Les sciences naturelles existeront à condition qu’on détruise leur objet

La difficulté c’est d’y croire. Lorsque l’on a, trente ans durant, martelé qu’il fallait estimer la valeur de la biodiversité : tout ce qu’on perd à casser les milieux vivants; que négliger les coûts de pollution tuerait l’économie, ne pouvait pas durer, on s’est réjoui forcément de l’évaluation dite du millénaire, malgré ses connotations de millénarisme, de peur irraisonnée.

Les naturalistes soudain, qui voyaient leurs disciplines mourir : botanique, zoologie, microbiologie, ont reçu des budgets pour évaluer « les services » des écosystèmes. L’opération financée par l’institut (américain) « des ressources mondiales », World Ressource Institute, vise à « renforcer» les institutions scientifiques qui y participent, une excellente chose en soi.

Une étude préliminaire, parue en 1999 dans Nature, avait estimé les bons offices des écosystèmes à 33 trillions de $, le double de l’activité économique de la même année. En science, pourtant, c’est absurde. On ne peut pas mettre un prix sur le service le plus vital, la stabilisation de l’oxygène à 20,8% de l’atmosphère (depuis 250 millions d’années) dont on ignore tout. On ne peut pas déterminer la valeur monétaire de la germination des graines ou de la digestion des animaux. La nature travaille gratuitement « comme les femmes à la maison» remarque Vandana Shiva, écologiste, physicienne et indienne. « Est vivant ce dont la maintenance s’opère de l’intérieur ».

Mais du point de vue étroit du commerce mondial, en grande partie jeu d’écritures à l’intérieur de firmes, tout peut se chiffrer : ces prix là existent déjà. Il suffit pour les trouver de bien étudier les marchés.

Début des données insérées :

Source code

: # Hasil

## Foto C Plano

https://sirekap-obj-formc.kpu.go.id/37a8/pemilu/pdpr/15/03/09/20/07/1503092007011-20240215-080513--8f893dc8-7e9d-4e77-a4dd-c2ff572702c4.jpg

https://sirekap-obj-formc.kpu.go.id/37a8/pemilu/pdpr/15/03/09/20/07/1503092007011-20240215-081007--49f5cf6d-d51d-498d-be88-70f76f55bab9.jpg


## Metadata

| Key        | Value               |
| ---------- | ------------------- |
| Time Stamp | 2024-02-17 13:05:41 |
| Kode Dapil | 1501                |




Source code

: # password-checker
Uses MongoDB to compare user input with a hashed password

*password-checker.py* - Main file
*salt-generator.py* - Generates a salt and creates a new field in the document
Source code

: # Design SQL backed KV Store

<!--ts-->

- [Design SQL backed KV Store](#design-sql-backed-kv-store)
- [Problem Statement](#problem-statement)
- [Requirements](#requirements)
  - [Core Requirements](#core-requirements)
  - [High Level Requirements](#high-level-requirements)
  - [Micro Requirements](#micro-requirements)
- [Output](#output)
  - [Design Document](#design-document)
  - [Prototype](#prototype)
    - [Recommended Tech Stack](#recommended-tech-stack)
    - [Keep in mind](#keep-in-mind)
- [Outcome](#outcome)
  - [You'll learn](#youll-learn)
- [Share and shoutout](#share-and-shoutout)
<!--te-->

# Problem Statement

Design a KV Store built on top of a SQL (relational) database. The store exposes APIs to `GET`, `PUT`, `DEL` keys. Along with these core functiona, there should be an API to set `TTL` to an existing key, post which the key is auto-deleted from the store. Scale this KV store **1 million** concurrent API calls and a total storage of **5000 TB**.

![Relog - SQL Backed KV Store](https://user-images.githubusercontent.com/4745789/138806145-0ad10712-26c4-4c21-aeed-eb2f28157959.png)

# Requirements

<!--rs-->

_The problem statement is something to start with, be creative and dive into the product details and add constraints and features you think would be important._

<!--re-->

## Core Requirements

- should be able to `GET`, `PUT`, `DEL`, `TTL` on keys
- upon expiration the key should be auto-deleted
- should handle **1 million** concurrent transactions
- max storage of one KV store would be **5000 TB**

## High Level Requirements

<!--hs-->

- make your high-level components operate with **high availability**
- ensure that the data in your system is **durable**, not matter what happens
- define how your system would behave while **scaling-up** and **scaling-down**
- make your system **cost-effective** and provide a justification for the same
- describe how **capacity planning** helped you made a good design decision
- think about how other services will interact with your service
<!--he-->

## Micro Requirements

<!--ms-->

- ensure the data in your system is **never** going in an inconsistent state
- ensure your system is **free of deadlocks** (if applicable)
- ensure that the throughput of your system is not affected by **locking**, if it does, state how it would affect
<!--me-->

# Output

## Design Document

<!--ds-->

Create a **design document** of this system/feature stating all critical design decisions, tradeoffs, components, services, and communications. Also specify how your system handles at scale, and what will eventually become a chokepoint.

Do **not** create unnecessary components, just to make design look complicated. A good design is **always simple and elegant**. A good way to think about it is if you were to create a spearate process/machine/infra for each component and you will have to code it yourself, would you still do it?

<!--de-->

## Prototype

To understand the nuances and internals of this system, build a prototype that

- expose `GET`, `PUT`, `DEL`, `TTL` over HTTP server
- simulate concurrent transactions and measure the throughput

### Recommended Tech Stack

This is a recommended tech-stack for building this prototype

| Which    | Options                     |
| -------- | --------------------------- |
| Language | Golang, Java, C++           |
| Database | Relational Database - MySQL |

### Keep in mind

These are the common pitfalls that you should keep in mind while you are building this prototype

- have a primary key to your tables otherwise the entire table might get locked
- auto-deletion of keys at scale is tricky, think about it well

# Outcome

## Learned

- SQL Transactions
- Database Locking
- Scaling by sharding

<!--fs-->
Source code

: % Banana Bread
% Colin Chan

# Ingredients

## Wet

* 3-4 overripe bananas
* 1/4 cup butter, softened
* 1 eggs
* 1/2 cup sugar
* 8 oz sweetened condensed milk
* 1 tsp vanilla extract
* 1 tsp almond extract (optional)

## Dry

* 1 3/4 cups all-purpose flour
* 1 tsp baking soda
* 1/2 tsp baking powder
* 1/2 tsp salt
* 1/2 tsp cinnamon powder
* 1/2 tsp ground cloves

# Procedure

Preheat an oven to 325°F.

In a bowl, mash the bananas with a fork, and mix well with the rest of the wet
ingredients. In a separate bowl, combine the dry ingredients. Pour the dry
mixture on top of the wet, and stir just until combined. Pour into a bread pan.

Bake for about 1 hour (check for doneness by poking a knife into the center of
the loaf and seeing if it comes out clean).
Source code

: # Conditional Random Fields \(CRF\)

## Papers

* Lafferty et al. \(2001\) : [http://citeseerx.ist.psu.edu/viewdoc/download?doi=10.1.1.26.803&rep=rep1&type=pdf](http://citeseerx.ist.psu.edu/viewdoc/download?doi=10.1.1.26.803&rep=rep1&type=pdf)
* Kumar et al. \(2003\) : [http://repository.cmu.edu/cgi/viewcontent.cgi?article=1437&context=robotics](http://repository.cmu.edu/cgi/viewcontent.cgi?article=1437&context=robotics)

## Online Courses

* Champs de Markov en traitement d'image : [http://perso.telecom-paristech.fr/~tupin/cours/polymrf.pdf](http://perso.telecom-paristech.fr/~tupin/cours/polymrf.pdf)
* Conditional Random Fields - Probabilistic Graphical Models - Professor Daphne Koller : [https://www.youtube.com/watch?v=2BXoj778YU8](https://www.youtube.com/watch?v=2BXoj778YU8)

Prenez une forêt du Canada. Premier service, elle produit de l’air propre, lequel vaut davantage, fatalement, que la même quantité d’air toxique dont on connaît le coût : maladies de cœur et des poumons, baisse de productivité, soins médicaux, enterrements, ou pour y échapper : prévention. Les coûts de prévention, imputables à un volume X d’air sale, comprennent, par exemple, l’argent que des privilégiés mettent dans les billets d’avion vers la forêt, une partie des ventes de chaussures de marche, des salaires de gardes forestiers et des dépenses de transport plus modestes pour aller respirer. Ajoutez les impacts d’un air vicié par les oxydants, les acides nitrique et sulfurique, les suies de diesel ou les particules de métaux lourds, en proportions, sur l’agriculture, les façades, les ouvrages d’art, encore en ai-je oublié. Engagez des docteurs en science pour observer la crasse de l’air. La même quantité d’air pur vaut au moins ça.

Notre forêt, toutefois, fournit d’autres services : aux trappeurs Cri du Canada, aux cours d’eau, aux barrages électriques en aval, aux sols et au climat, à l’industrie de la photo… outre qu’elle recèle un capital (floristique, génétique, microbien) à évaluer. Pour des scientifiques, la quête n’a pas de fin. Les pages s’ajoutent aux milliers de pages de l’évaluation sur http://www.millenniumassessment.org. La grande Théorie du Prix du Monde balbutie.

Cependant pour les économistes, à un moment, il faut trancher. Voici le prix de votre forêt, déterminé par le marché. Ce que les gens veulent bien payer, d’ore et déjà. Peut être, mais contraints et forcés, répondent les opposants à ces calculs, ils payent ce qui devrait rester gratuit, un peu sur le mode du kidnapping : « votre enfant n’a pas de prix, combien donneriez vous pour le récupérer ? ». Des biologistes de divers pays et des organisations comme ETC Group et Grain protestent au sein de l’ONU, lors des réunions de la Convention de la Biodiversité (que les Etats-Unis n’ont pas signée). Selon eux, cette évaluation facilite la spoliation et la destruction au nom de l’écologie, par le système dit de compensation.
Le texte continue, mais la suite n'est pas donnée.